A new study that combines archaeological, historical, and bioarchaeological data sheds new light on the early Islamic period in Syria. Initially aiming to concentrate on an era much more ancient, the research squad inadvertently stumbled upon what they believe to be early Muslim remains in the rural expanses of Syria.
The Middle East boasts a widely acclaimed history that encompasses an array of ethnicities, cultures, and religious traditions, offering a captivating narrative. While historical records contribute significantly to our knowledge of this diverse and vibrant history, the region’s impressive material culture and archaeological sites have been augmented recently by significant bioarcheological data.
This enhancement has been achieved through the application of new technologies capable of analyzing deteriorated materials, thus expanding our understanding of the region situated at the convergence of three continents. A team characterized by its multidisciplinary and multinational composition is now unveiling fresh bioarchaeological insights into the early Islamic age in contemporary Syria.
At the Neolithic site of Tell Qarassa in present-day Syria, numerous burials were unearthed during excavation campaigns spanning 2009 and 2010. The coordination of these excavations was a joint effort by a Spanish-French team, inclusive of Syrian students participating in every archaeological endeavor, augmenting their training in archaeology.
The research proceeded under the authorization and continual cooperation of the Syrian Arab Republic’s General Directorate of Antiquities and Museums (DGAM). It’s noteworthy that the Syrian civil war commenced shortly after these excavations and continues to persist.
Archaeogeneticist Cristina Valdiosera of the University of Burgos, Spain, who spearheaded the study, elaborates, “With the objective of examining the earliest agricultural communities in the region, we subjected the remains of 14 individuals to analysis of ancient DNA.”
She further clarifies, “Out of these, only two individuals from the upper layers of the site contained sufficient amounts of endogenous DNA and these came from graves that we assumed belonged to a later prehistoric period. After radiocarbon dating it became clear we had something unexpected and special.”
The graves, pinpointed through radiocarbon dating, traced back to the Umayyad Era, during the late 7th and early 8th centuries (the second caliphate).
In view of these remarkably recent dates, a reevaluation of the burial practices revealed a conformity to early Muslim interment customs. Devoid of the radiocarbon data, discerning this cultural identity would have remained impossible due to the absence of previously documented Muslim settlements or burial sites within the vicinity. Additionally, the archaeological site itself had exclusively been acknowledged as a prehistoric location.
“Surprisingly, the genomic findings indicate dissimilarities between the two individuals and the majority of ancient or contemporary Levantines. The most akin modern groups, albeit not identical, were found among Bedouins and Saudis, implying a potential connection to the Arabian Peninsula,” conveys evolutionary biologist Megha Srigyan, who undertook the data analysis as part of her master’s studies at Uppsala University, Sweden.
Uppsala University population geneticist Torsten Günther, who co-coordinated the study, said: “Most of our evidence is indirect but the different types of data, taken together, point to this man and woman belonging to transient groups far from home, suggesting the presence of early Muslims in the Syrian countryside.”
The scrutiny of a male and a female yielded insights into the introduction of novel cultural and religious practices to the Levant. It is extraordinary that by studying just two individuals, we were able to uncover a small but remarkable piece of the colossal puzzle that makes up the history of the Levant,” says Cristina Valdiosera,” remarks Cristina Valdiosera.

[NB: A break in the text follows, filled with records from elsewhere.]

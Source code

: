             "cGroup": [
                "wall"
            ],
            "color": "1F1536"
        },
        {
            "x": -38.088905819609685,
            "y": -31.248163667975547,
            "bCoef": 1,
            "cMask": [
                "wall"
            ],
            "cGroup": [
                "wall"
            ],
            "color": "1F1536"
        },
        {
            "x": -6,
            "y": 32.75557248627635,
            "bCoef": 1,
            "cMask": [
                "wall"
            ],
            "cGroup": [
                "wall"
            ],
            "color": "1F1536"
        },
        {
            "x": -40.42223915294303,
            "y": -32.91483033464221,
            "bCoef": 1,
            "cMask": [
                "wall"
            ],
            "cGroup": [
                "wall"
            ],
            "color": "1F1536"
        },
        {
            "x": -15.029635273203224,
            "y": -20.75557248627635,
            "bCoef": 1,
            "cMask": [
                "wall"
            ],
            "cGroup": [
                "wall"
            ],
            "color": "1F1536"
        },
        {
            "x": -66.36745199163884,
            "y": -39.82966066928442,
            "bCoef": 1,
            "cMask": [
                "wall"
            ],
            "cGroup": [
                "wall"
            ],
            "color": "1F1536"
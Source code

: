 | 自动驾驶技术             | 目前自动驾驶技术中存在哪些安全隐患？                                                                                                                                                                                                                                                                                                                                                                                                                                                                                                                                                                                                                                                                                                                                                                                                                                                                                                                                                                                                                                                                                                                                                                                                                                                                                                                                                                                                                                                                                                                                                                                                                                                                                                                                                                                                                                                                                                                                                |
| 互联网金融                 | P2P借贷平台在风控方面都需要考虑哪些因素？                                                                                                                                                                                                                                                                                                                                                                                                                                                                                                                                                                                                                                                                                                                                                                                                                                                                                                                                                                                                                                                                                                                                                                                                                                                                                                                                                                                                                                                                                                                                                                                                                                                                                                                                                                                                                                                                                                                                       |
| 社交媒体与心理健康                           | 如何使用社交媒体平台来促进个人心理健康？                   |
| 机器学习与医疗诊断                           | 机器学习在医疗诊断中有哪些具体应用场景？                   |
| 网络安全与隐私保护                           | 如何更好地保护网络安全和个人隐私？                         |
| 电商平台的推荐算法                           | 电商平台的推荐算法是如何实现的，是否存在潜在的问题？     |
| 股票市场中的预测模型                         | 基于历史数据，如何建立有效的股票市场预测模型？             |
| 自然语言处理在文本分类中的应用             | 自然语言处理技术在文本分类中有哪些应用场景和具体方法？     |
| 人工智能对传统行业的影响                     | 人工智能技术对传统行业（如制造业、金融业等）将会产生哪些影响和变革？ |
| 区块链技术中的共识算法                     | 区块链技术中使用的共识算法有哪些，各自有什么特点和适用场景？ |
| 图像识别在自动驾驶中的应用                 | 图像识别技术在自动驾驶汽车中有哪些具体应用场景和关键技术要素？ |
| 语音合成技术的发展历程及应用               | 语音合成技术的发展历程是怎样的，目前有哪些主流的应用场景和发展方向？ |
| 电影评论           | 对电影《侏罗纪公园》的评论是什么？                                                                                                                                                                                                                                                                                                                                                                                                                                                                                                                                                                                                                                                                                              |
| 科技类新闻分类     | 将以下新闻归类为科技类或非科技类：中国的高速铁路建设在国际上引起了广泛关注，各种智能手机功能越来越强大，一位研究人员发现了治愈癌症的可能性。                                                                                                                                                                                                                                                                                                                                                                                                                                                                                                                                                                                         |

In this particular instance, the amalgamation of archaeological, historical, and bioarchaeological data was imperative to reach a conclusion, given that each facet provided crucial clues. This underscores the significance of embracing a multidisciplinary approach, concludes Torsten Günther.
The human remains retrieved from Qarassa, along with the remainder of the archaeological artifacts, found their resting place in the Archaeological Museum of Sweida, Syria. These artifacts have since been under the guardianship of the Syrian DGAM, in compliance with their regulations.